* [TASK PROMPT] Scan the material that follows. Copy every line containing the word "contents".

___

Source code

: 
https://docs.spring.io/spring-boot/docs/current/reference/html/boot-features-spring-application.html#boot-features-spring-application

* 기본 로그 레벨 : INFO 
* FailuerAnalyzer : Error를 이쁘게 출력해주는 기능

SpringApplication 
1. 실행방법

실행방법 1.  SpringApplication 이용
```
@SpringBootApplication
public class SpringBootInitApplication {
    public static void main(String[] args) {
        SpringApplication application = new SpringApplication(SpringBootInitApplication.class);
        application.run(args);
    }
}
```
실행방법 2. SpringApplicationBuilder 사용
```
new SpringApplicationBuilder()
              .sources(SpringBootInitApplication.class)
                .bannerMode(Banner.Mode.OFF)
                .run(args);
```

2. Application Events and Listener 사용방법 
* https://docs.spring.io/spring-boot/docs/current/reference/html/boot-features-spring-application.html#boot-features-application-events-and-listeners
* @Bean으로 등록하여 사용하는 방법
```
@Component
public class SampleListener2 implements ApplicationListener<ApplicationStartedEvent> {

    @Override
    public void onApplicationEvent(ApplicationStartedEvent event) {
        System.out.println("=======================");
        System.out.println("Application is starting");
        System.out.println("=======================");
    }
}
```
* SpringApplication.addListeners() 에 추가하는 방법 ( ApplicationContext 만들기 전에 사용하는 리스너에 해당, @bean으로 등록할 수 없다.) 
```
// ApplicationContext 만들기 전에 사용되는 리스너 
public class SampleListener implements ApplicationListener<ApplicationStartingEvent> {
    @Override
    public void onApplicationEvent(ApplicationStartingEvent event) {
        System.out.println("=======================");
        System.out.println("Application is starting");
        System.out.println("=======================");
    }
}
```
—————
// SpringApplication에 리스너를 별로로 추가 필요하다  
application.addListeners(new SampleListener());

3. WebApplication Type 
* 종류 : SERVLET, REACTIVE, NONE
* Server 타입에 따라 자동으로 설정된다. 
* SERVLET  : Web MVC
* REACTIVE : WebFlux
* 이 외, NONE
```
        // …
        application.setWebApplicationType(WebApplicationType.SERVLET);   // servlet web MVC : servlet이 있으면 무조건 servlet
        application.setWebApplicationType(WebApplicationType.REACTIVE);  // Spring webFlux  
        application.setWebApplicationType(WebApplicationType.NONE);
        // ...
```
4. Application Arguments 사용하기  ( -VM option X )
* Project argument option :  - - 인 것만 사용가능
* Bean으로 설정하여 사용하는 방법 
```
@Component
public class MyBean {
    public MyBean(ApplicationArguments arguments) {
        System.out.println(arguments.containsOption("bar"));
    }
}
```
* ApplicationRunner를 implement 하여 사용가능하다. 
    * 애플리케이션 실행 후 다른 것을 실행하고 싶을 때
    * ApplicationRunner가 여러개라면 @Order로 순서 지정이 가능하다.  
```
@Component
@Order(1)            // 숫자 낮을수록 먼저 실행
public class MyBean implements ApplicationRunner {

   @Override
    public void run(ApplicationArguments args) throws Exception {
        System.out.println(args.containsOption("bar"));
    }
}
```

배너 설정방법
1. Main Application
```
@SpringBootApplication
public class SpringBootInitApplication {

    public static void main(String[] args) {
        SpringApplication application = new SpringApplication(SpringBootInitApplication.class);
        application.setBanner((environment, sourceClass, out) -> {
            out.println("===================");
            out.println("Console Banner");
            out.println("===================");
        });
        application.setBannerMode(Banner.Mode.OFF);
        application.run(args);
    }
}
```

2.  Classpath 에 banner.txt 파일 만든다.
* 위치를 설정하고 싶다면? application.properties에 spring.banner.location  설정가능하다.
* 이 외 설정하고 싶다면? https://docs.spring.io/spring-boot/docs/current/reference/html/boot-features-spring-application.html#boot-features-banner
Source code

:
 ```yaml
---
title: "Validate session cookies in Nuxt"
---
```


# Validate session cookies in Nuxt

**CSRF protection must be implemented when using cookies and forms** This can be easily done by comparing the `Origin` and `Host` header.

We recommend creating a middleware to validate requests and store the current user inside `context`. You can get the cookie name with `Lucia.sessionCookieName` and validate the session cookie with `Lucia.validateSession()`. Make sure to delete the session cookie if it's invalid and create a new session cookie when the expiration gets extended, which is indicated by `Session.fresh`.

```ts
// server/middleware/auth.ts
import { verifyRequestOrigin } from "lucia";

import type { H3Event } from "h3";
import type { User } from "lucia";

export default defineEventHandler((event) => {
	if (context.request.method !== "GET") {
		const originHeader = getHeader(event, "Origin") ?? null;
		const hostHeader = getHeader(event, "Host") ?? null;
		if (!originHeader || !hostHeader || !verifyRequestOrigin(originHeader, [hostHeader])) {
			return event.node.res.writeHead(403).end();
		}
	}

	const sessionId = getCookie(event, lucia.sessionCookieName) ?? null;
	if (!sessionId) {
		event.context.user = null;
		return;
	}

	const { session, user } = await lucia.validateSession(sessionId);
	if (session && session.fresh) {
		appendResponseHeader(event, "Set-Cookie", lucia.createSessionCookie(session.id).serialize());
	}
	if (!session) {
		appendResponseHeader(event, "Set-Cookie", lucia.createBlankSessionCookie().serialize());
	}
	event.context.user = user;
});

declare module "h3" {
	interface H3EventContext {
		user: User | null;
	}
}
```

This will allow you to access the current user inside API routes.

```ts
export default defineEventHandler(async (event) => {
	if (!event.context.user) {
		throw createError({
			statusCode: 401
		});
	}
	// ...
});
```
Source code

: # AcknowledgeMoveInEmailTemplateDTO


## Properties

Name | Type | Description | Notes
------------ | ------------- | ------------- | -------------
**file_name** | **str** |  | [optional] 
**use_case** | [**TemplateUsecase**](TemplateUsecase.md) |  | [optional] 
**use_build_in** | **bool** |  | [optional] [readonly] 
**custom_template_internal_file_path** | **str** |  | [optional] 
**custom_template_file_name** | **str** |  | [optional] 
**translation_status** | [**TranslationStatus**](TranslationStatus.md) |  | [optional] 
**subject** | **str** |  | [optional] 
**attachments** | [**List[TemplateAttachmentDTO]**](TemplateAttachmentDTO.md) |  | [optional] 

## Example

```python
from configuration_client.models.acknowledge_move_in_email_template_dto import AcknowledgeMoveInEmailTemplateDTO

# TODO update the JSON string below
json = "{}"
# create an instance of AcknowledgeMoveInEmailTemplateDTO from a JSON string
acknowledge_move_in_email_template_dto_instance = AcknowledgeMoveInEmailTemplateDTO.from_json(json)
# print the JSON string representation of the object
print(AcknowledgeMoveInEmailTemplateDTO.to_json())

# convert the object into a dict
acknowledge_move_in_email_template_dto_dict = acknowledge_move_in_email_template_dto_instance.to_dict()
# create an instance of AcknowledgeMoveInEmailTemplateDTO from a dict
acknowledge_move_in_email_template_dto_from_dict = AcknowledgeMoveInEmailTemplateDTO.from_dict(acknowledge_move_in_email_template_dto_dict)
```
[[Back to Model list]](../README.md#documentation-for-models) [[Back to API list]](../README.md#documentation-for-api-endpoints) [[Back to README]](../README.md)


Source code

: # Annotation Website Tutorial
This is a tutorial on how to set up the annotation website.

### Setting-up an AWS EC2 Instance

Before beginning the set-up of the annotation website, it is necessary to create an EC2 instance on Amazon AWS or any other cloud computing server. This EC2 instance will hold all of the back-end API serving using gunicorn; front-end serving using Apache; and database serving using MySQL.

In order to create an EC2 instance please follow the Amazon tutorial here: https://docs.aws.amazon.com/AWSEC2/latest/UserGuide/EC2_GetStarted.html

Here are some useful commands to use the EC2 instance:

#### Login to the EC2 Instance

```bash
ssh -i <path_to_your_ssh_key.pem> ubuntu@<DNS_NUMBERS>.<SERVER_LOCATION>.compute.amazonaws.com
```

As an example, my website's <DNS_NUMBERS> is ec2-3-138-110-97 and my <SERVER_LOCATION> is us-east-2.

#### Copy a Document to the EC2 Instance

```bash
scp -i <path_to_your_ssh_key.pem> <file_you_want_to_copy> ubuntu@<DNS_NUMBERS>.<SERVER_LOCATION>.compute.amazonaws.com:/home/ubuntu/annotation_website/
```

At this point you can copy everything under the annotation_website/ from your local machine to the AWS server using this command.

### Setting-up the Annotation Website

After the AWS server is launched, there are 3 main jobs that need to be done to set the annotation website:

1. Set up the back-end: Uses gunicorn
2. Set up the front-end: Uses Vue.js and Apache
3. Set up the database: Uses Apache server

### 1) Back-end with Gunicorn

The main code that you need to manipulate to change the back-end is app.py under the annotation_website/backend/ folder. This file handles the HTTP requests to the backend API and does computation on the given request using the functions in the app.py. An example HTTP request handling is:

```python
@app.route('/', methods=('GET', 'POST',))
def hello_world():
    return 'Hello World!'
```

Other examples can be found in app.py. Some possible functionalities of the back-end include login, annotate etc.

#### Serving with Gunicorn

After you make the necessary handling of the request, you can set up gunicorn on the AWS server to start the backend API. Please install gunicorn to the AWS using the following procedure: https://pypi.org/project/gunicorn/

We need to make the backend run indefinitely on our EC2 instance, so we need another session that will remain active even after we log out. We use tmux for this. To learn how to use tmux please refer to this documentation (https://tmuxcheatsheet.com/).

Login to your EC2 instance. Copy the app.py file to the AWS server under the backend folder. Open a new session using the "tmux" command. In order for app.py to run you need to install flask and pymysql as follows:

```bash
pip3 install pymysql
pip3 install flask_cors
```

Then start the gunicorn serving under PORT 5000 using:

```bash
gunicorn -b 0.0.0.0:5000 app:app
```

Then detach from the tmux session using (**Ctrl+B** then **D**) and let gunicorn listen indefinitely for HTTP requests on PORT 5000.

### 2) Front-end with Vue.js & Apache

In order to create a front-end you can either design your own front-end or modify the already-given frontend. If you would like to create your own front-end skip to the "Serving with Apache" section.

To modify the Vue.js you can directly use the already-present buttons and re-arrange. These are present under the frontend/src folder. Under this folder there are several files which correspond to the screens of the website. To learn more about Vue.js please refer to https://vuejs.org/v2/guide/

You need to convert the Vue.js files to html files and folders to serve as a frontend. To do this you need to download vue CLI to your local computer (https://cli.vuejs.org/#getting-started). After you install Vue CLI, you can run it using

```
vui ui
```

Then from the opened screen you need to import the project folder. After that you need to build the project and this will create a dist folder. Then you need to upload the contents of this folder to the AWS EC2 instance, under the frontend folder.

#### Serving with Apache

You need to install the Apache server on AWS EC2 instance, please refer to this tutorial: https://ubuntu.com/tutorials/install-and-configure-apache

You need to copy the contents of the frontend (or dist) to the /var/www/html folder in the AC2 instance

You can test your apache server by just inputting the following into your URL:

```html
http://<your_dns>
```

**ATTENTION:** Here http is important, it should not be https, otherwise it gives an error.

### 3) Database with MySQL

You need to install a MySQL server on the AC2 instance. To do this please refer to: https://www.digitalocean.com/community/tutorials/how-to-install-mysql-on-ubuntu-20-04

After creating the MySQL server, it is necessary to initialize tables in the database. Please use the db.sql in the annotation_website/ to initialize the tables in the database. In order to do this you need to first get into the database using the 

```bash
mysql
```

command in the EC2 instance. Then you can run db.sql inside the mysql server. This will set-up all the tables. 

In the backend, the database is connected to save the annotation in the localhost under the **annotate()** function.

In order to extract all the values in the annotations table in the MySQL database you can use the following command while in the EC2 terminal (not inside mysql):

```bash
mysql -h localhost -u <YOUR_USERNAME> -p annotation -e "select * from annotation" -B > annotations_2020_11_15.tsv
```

___

* [EXERCISE OUTPUT]
Then from the opened screen you need to import the project folder. After that you need to build the project and this will create a dist folder. Then you need to upload the contents of this folder to the AWS EC2 instance, under the frontend folder.
You need to copy the contents of the frontend (or dist) to the /var/www/html folder in the AC2 instance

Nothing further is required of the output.